In a petition (Petition 1966 of 2018) filed by Pakistan Association of Automotive Parts and Manufacturers (PAAPAM), the court has been appealed to stop the implementation on the dissolution of EDB. Subsequently, the court has issued notices to the government through the secretary cabinet division and three others on Monday.
A similar petition was also filed in the court by employees of EDB seeking reversal of the cabinet decision. The court has also issued a similar notice to the government.
In the petitions, the learned counsels contended that the previous decision of EDB’s dissolution was due to mala fide intentions and thus not sustainable.
Earlier, the Pakistan Automotive Manufacturers Association (PAMA) through a letter had requested the government to review the decision of dissolving the body or announce a successor to take over the existing day to day affairs.
In the letter written to the Prime Minister of Pakistan Shahid Khaqan Abbasi, PAMA stated that the cabinet’s decision to dissolve the Engineering Development Board will create a vacuum as there is no mention of any successor organisation or mechanism to look after the ongoing affairs.
“It has been the EDB, an arm of the Ministry of Industries, that provided support to the auto industry’s operations and also controlled and regulated the growth of the auto industry since the early nineties,” said PAMA DG Abdul Waheed.
“Whilst there have been critics and some deserved criticism, the EDB has also successfully developed sound procedural and legal framework for the growth of the industry and generally played a positive role,” he said adding that the human resource and specific technical know-how has helped to create a framework and policies that enabled both the local and international investors to grow indigenously.
It would be pertinent to mention that this is the fifth consecutive year that the auto industry, comprising OEMs and part manufacturers, has grown in double digits, improving its position from sixth to third in the large-scale manufacturing sector. The cumulative contribution to the national exchequer stands over Rs120 billion, second only to the petroleum sector.
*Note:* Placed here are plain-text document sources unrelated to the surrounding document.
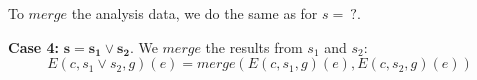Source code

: To $merge$ the analysis data, we do the same as for $s =\ ?$.

\medskip

\textbf{Case 4:} $\bm{s = s_1 \lor s_2}$. We $merge$ the results from $s_1$ and $s_2$:
\small
$$ E(c, s_1 \lor s_2, g)(e) = merge(E(c, s_1, g)(e), E(c, s_2, g)(e)) $$
\normalsize


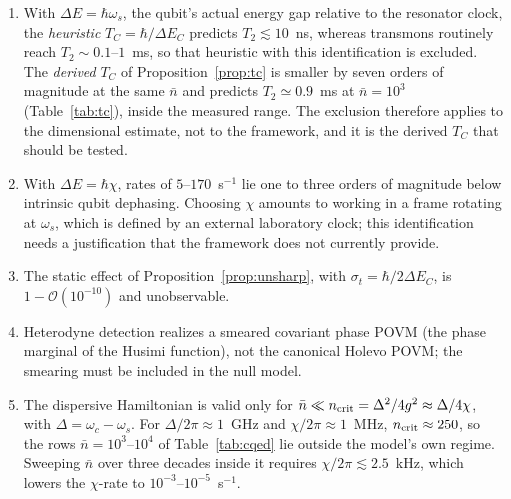 \documentclass[aps,prd,onecolumn,notitlepage,10pt,amsmath,amssymb,amsfonts,nofootinbib]{revtex4-2}
\theoremstyle{definition}
\theoremstyle{remark}
\begin{document}
\begin{enumerate}
\item With $\Delta E=\hbar\omega_s$, the qubit's actual energy gap relative to the resonator clock, the \emph{heuristic} $T_C=\hbar/\Delta E_C$ predicts $T_2\lesssim10$~ns, whereas transmons routinely reach $T_2\sim0.1$--$1$~ms, so that heuristic with this identification is excluded. The \emph{derived} $T_C$ of Proposition~\ref{prop:tc} is smaller by seven orders of magnitude at the same $\bar n$ and predicts $T_2\simeq0.9$~ms at $\bar n=10^3$ (Table~\ref{tab:tc}), inside the measured range. The exclusion therefore applies to the dimensional estimate, not to the framework, and it is the derived $T_C$ that should be tested.
\item With $\Delta E=\hbar\chi$, rates of $5$--$170$~s$^{-1}$ lie one to three orders of magnitude below intrinsic qubit dephasing. Choosing $\chi$ amounts to working in a frame rotating at $\omega_s$, which is defined by an external laboratory clock; this identification needs a justification that the framework does not currently provide.
\item The static effect of Proposition~\ref{prop:unsharp}, with $\sigma_t=\hbar/2\Delta E_C$, is $1-\mathcal O(10^{-10})$ and unobservable.
\item Heterodyne detection realizes a smeared covariant phase POVM (the phase marginal of the Husimi function), not the canonical Holevo POVM; the smearing must be included in the null model.
\item The dispersive Hamiltonian is valid only for $\bar n\ll n_{\rm crit}=\Delta^2/4g^2\approx\Delta/4\chi$, with $\Delta=\omega_c-\omega_s$. For $\Delta/2\pi\approx1$~GHz and $\chi/2\pi\approx1$~MHz, $n_{\rm crit}\approx250$, so the rows $\bar n=10^3$--$10^4$ of Table~\ref{tab:cqed} lie outside the model's own regime. Sweeping $\bar n$ over three decades inside it requires $\chi/2\pi\lesssim2.5$~kHz, which lowers the $\chi$-rate to $10^{-3}$--$10^{-5}$~s$^{-1}$.
\end{enumerate}
\end{document}
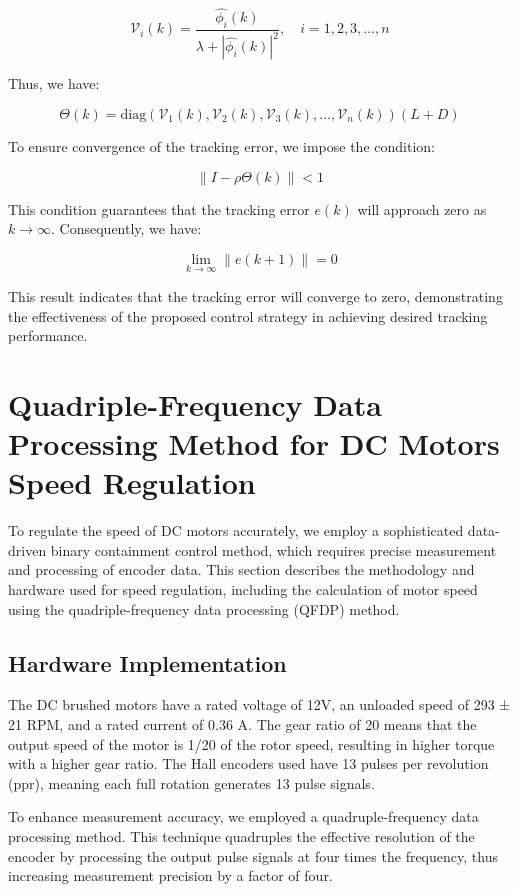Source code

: \documentclass[journal,onecolumn]{IEEEtran}
\begin{document}
\[
\mathcal{V}_i(k) = \frac{\hat{\phi_i}(k)}{\lambda + |\hat{\phi_i}(k)|^2}, \quad i = 1, 2, 3, \dots, n
\]

Thus, we have:

\[
\Theta(k) = \text{diag}(\mathcal{V}_1(k), \mathcal{V}_2(k), \mathcal{V}_3(k), \dots, \mathcal{V}_n(k)) (L + D)
\]

To ensure convergence of the tracking error, we impose the condition:

\begin{equation}
    \label{model 36}
    \|I - \rho \Theta(k)\| < 1
\end{equation}

This condition guarantees that the tracking error \(e(k)\) will approach zero as \(k \to \infty\). Consequently, we have:

\[
\lim_{k \to \infty} \|e(k+1)\| = 0
\]

This result indicates that the tracking error will converge to zero, demonstrating the effectiveness of the proposed control strategy in achieving desired tracking performance.

\section{Quadriple-Frequency Data Processing Method for DC Motors Speed Regulation}

To regulate the speed of DC motors accurately, we employ a sophisticated data-driven binary containment control method, which requires precise measurement and processing of encoder data. This section describes the methodology and hardware used for speed regulation, including the calculation of motor speed using the quadriple-frequency data processing (QFDP) method.

\subsection{Hardware Implementation}

The DC brushed motors have a rated voltage of 12V, an unloaded speed of 293 ± 21 RPM, and a rated current of 0.36 A. The gear ratio of 20 means that the output speed of the motor is 1/20 of the rotor speed, resulting in higher torque with a higher gear ratio. The Hall encoders used have 13 pulses per revolution (ppr), meaning each full rotation generates 13 pulse signals. 

To enhance measurement accuracy, we employed a quadruple-frequency data processing method. This technique quadruples the effective resolution of the encoder by processing the output pulse signals at four times the frequency, thus increasing measurement precision by a factor of four.
\end{document}
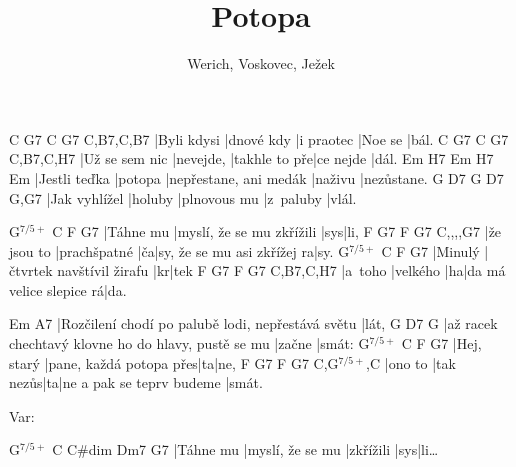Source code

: \documentclass{song}
\title{Potopa}
\author{Werich, Voskovec, Ježek}
\newcommand{\aug}{$^{7/5+}$}
\begin{document}
\strophe
C           G7         C          G7      C,B7,C,B7
|Byli kdysi |dnové kdy |i praotec |Noe se |bál.
C              G7        C             G7        C,B7,C,H7
|Už se sem nic |nevejde, |takhle to pře|ce nejde |dál.
Em            H7      Em                     H7      Em
|Jestli teďka |potopa |nepřestane, ani medák |naživu |nezůstane.
G             D7      G            D7        G,G7
|Jak vyhlížel |holuby |plnovous mu |z~paluby |vlál.
\endstrophe

\strophe
{G\aug}     C                       F   G7
|Táhne mu |myslí, že se mu zkřížili |sys|li,
F           G7           F  G7                          C,,,,G7
|že jsou to |prachšpatné |ča|sy, že se mu asi zkřížej ra|sy.
{G\aug} C                         F  G7
|Minulý |čtvrtek navštívil žirafu |kr|tek
F       G7       F  G7                      C,B7,C,H7
|a~toho |velkého |ha|da má velice slepice rá|da.
\endstrophe

\strophe
Em                                                A7
|Rozčilení chodí po palubě lodi, nepřestává světu |lát,
G                                                   D7     G
|až racek chechtavý klovne ho do hlavy, pustě se mu |začne |smát:
{G\aug}     C                       F  G7
|Hej, starý |pane, každá potopa přes|ta|ne,
F       G7        F  G7                        C,G\aug,C
|ono to |tak nezůs|ta|ne a pak se teprv budeme |smát.
\endstrophe


Var:

\strophe
{G\aug}   C                C\#dim    Dm7 G7
|Táhne mu |myslí, že se mu |zkřížili |sys|li\ldots
\endstrophe
\end{document}
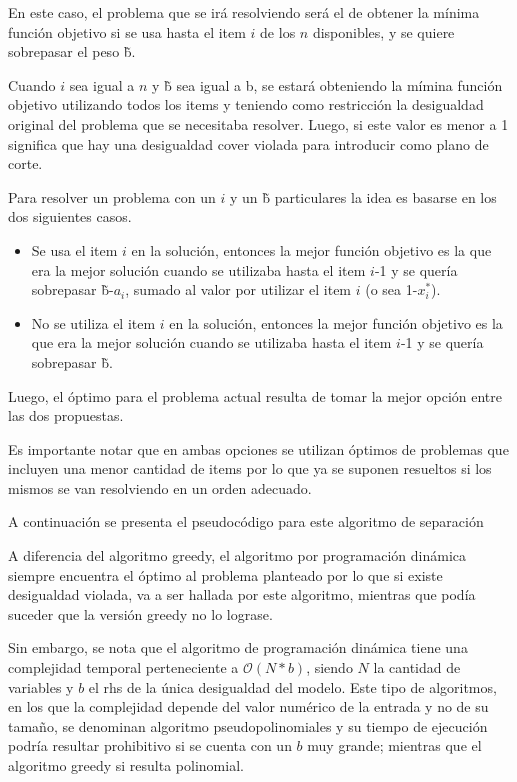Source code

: En este caso, el problema que se ir\'a resolviendo ser\'a el de obtener la m\'inima funci\'on objetivo si se usa hasta el item $i$ de los $n$ disponibles, y se quiere sobrepasar el peso \~b.

Cuando $i$ sea igual a $n$ y \~b sea igual a b, se estar\'a obteniendo la m\'imina funci\'on objetivo utilizando todos los items y teniendo como restricci\'on la desigualdad original del problema que se necesitaba resolver. Luego, si este valor es menor a 1 significa que hay una desigualdad cover violada para introducir como plano de corte.



Para resolver un problema con un $i$ y un \~b particulares la idea es basarse en los dos siguientes casos.

\begin{itemize}
\item Se usa el item $i$ en la soluci\'on, entonces la mejor funci\'on objetivo es la que era la mejor soluci\'on cuando se utilizaba hasta el item $i$-1 y se quer\'ia sobrepasar \~b-$a_{i}$, sumado al valor por utilizar el item $i$ (o sea 1-$x_i^*$).
\item No se utiliza el item $i$ en la soluci\'on, entonces la mejor funci\'on objetivo es la que era la mejor soluci\'on cuando se utilizaba hasta el item $i$-1 y se quer\'ia sobrepasar \~b.
\end{itemize}

Luego, el \'optimo para el problema actual resulta de tomar la mejor opci\'on entre las dos propuestas.

Es importante notar que en ambas opciones se utilizan \'optimos de problemas que incluyen una menor cantidad de items por lo que ya se suponen resueltos si los mismos se van resolviendo en un orden adecuado.


A continuaci\'on se presenta el pseudoc\'odigo para este algoritmo de separaci\'on


\bigskip
\begin{algorithmic}
\EndFunction
\end{algorithmic}
\bigskip

A diferencia del algoritmo greedy, el algoritmo por programaci\'on din\'amica siempre encuentra el \'optimo al problema planteado por lo que si existe desigualdad violada, va a ser hallada por este algoritmo, mientras que pod\'ia suceder que la versi\'on greedy no lo lograse. 

Sin embargo, se nota que el algoritmo de programaci\'on din\'amica tiene una complejidad temporal perteneciente a $\mathcal{O}(N*b)$, siendo $N$ la cantidad de variables y $b$ el rhs de la \'unica desigualdad del modelo. Este tipo de algoritmos, en los que la complejidad depende del valor num\'erico de la entrada y no de su tama\~no, se denominan algoritmo pseudopolinomiales y su tiempo de ejecuci\'on podr\'ia resultar prohibitivo si se cuenta con un $b$ muy grande; mientras que el algoritmo greedy si resulta polinomial.


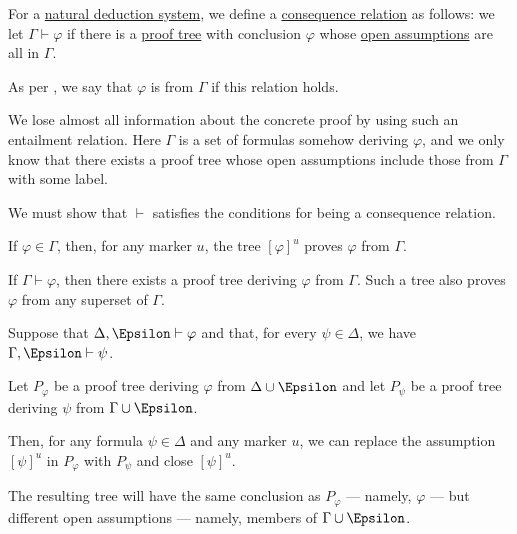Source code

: \begin{definition}\label{def:natural_deduction_entailment}
  For a \hyperref[def:abstract_natural_deduction_system]{natural deduction system}, we define a \hyperref[def:consequence_relation]{consequence relation} as follows: we let \( \Gamma \vdash \varphi \) if there is a \hyperref[def:natural_deduction_proof_tree]{proof tree} with conclusion \( \varphi \) whose \hyperref[def:natural_deduction_proof_tree/open]{open assumptions} are all in \( \Gamma \).

  As per , we say that \( \varphi \) is  from \( \Gamma \) if this relation holds.
\end{definition}
\begin{comments}
  \item We lose almost all information about the concrete proof by using such an entailment relation. Here \( \Gamma \) is a set of formulas somehow deriving \( \varphi \), and we only know that there exists a proof tree whose open assumptions include those from \( \Gamma \) with some label.
\end{comments}
\begin{defproof}
  We must show that \( {\vdash} \) satisfies the conditions for being a consequence relation.

   If \( \varphi \in \Gamma \), then, for any marker \( u \), the tree \( [\varphi]^u \) proves \( \varphi \) from \( \Gamma \).

   If \( \Gamma \vdash \varphi \), then there exists a proof tree deriving \( \varphi \) from \( \Gamma \). Such a tree also proves \( \varphi \) from any superset of \( \Gamma \).

   Suppose that \( \Delta, \Epsilon \vdash \varphi \) and that, for every \( \psi \in \Delta \), we have \( \Gamma, \Epsilon \vdash \psi \).

  Let \( P_\varphi \) be a proof tree deriving \( \varphi \) from \( \Delta \cup \Epsilon \) and let \( P_\psi \) be a proof tree deriving \( \psi \) from \( \Gamma \cup \Epsilon \).

  Then, for any formula \( \psi \in \Delta \) and any marker \( u \), we can replace the assumption \( [\psi]^u \) in \( P_\varphi \) with \( P_\psi \) and close \( [\psi]^u \).

  The resulting tree will have the same conclusion as \( P_\varphi \) --- namely, \( \varphi \) --- but different open assumptions --- namely, members of \( \Gamma \cup \Epsilon \).
\end{defproof}

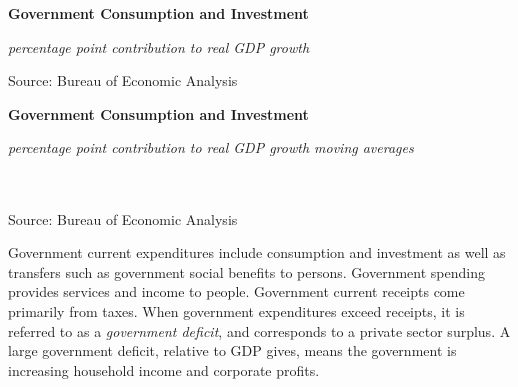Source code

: \documentclass{report}
\makeatletter
\newcommand{\tbllink}[1]{\href{https://raw.githubusercontent.com/bdecon/US-chartbook/master/chartbook/data/#1}{\faTable}}
\newcommand*\short[1]{\expandafter\@gobbletwo\number\numexpr#1\relax}
\newcommand{\sbar}[4]{
		\addplot[ybar stacked, bar width=2.6pt, draw opacity=0, fill=#1] 
			table [x=#2, y=#3, col sep=comma]{#4};}
\newcommand{\dateaxisticks}{
		date coordinates in=x, axis line style={draw=none},
		xmax={2020-10-01},
		max space between ticks=40,	    
		xtick={{1990-01-01}, {1992-01-01}, {1994-01-01}, 
			{1996-01-01}, {1998-01-01}, {2000-01-01}, 
			{2002-01-01}, {2004-01-01}, {2006-01-01},
			{2008-01-01}, {2010-01-01}, {2012-01-01}, {2014-01-01},
		    {2016-01-01}, {2018-01-01}, {2020-01-01}},
		minor xtick={{1989-01-01}, {1991-01-01}, {1993-01-01},
			{1995-01-01}, {1997-01-01}, {1999-01-01}, 
			{2001-01-01}, {2003-01-01}, {2005-01-01}, {2007-01-01},
		    {2009-01-01}, {2011-01-01}, {2013-01-01}, {2015-01-01},
		    {2017-01-01}, {2019-01-01}},
		enlarge y limits={0.06}, enlarge x limits={0.01},
		}
\newcommand{\bbar}[2]{extra #1 ticks = {{#2}}, extra #1 tick labels = ,
		extra #1 tick style = {grid=major, grid style={thick, black!25}},}
\newcommand{\rbars}{
		\fill[color=black!10] (axis cs:{1990-07-01},\pgfkeysvalueof{/pgfplots/ymin}) rectangle 
			(axis cs:{1991-03-01}, \pgfkeysvalueof{/pgfplots/ymax});
		\fill[color=black!10] (axis cs:{2007-12-01},\pgfkeysvalueof{/pgfplots/ymin}) rectangle 
			(axis cs:{2009-07-01}, \pgfkeysvalueof{/pgfplots/ymax});
		\fill[color=black!10] (axis cs:{2001-03-01},\pgfkeysvalueof{/pgfplots/ymin}) rectangle 
			(axis cs:{2001-11-01}, \pgfkeysvalueof{/pgfplots/ymax});
		\fill[color=black!10] (axis cs:{2020-02-01},\pgfkeysvalueof{/pgfplots/ymin}) rectangle 
			(axis cs:{2020-10-01}, \pgfkeysvalueof{/pgfplots/ymax});}
\makeatother
\begin{document}
{{{{\begin{minipage}{0.76\textwidth}
\normalsize \textbf{Government Consumption and Investment}

\footnotesize{\textit{percentage point contribution to real GDP growth}}

\hspace*{-2mm} 

\footnotesize{Source: Bureau of Economic Analysis} \hfill \tbllink{gov.csv}

\end{minipage}
\vspace{6mm}

\noindent \normalsize \textbf{Government Consumption and Investment}\\
\footnotesize{\textit{percentage point contribution to real GDP growth \hspace{37mm} moving averages}\\ \vspace{4mm}
\noindent {} \setlength{\tabcolsep}{3.1pt} \color{black!90}
		{\renewcommand{\arraystretch}{1.55}
		 \begin{tabular}{p{42mm} R{6.7mm} R{6.7mm} R{6.7mm} R{6.7mm} R{6.7mm} 
		   R{7.8mm} R{6.7mm} R{6.7mm} }
			 \hline
		\end{tabular}
		}	\\
		
\vspace{-6mm}
\footnotesize{Source: Bureau of Economic Analysis}


\newpage

\begin{minipage}{0.76\textwidth}

\small Government current expenditures include consumption and investment as well as transfers such as government social benefits to persons. Government spending provides services and income to people. Government current receipts come primarily from taxes. When government expenditures exceed receipts, it is referred to as a \textit{government deficit}, and corresponds to a private sector surplus. A large government deficit, relative to GDP gives, means the government is increasing household income and corporate profits.\\


\end{minipage}}}}}}
\end{document}

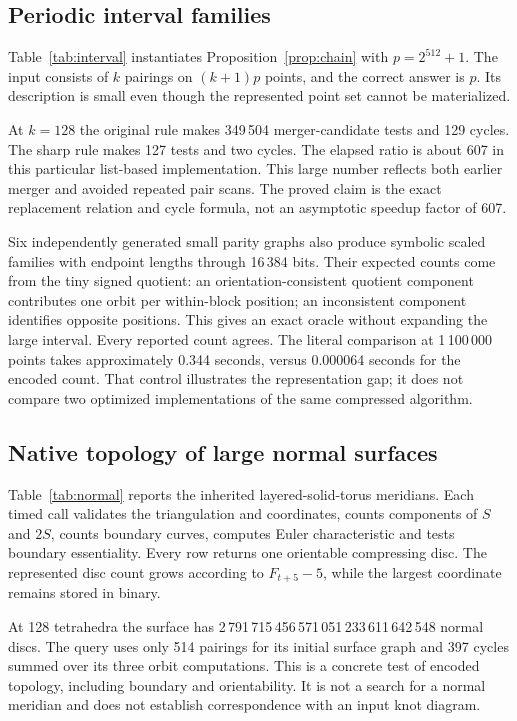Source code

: \subsection{Periodic interval families}

Table~\ref{tab:interval} instantiates Proposition~\ref{prop:chain} with
$p=2^{512}+1$. The input consists of $k$ pairings on $(k+1)p$ points,
and the correct answer is $p$. Its description is small even though the
represented point set cannot be materialized.



At $k=128$ the original rule makes 349\,504 merger-candidate tests and
129 cycles. The sharp rule makes 127 tests and two cycles. The elapsed
ratio is about 607 in this particular list-based implementation. This
large number reflects both earlier merger and avoided repeated pair
scans. The proved claim is the exact replacement relation and cycle
formula, not an asymptotic speedup factor of 607.

Six independently generated small parity graphs also produce symbolic
scaled families with endpoint lengths through 16\,384 bits. Their expected
counts come from the tiny signed quotient: an orientation-consistent
quotient component contributes one orbit per within-block position; an
inconsistent component identifies opposite positions. This gives an
exact oracle without expanding the large interval. Every reported count
agrees. The literal comparison at 1\,100\,000 points takes approximately
0.344 seconds, versus 0.000064 seconds for the encoded count. That control
illustrates the representation gap; it does not compare two optimized
implementations of the same compressed algorithm.

\subsection{Native topology of large normal surfaces}

Table~\ref{tab:normal} reports the inherited layered-solid-torus meridians.
Each timed call validates the triangulation and coordinates, counts
components of $S$ and $2S$, counts boundary curves, computes Euler
characteristic and tests boundary essentiality. Every row returns one
orientable compressing disc. The represented disc count grows according
to $F_{t+5}-5$, while the largest coordinate remains stored in binary.



At 128 tetrahedra the surface has
2\,791\,715\,456\,571\,051\,233\,611\,642\,548 normal discs. The query
uses only 514 pairings for its initial surface graph and 397 cycles
summed over its three orbit computations. This is a concrete test of
encoded topology, including boundary and orientability. It is not a
search for a normal meridian and does not establish correspondence with
an input knot diagram.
As the demand for local automobiles is growing, there has been significant interest from several new players to enter the sector. The favourable response to the government’s new entrant policy has also attracted big names from both the East and the West. Some have already started constructing factories whilst others are in the process of selecting dealerships. The existing players are also ramping up their capacities with most sectors – cars, tractors, truck/bus and two/three wheelers – in different stages of expansion.